[Opening Exercise material section]

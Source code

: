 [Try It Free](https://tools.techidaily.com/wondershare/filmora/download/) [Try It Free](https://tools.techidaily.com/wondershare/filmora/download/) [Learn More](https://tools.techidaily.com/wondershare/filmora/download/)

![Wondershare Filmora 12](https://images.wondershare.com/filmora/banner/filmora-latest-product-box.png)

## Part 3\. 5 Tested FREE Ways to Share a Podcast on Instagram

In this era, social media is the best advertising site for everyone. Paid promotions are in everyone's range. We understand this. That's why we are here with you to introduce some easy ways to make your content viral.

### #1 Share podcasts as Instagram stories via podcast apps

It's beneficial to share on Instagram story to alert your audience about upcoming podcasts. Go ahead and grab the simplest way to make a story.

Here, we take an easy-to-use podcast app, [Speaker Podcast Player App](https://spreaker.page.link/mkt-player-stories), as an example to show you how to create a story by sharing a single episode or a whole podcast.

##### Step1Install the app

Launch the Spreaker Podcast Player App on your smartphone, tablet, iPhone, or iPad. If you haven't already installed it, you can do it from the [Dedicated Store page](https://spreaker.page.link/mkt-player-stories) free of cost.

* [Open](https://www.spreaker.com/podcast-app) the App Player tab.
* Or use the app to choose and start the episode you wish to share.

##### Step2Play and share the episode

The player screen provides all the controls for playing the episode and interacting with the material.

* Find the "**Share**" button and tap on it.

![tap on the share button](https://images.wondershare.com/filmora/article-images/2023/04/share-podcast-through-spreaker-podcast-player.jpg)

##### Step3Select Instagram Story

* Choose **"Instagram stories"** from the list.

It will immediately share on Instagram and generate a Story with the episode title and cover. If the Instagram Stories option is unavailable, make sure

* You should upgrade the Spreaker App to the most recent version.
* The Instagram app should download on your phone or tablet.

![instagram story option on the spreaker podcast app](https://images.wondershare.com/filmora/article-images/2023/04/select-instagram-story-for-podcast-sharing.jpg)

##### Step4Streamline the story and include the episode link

[Closing Exercise material section]

**Exercise prompt**
The string "button" marks the lines to copy; report each of them from the data above.

**Problem solution**
* Find the "**Share**" button and tap on it.
![tap on the share button](https://images.wondershare.com/filmora/article-images/2023/04/share-podcast-through-spreaker-podcast-player.jpg)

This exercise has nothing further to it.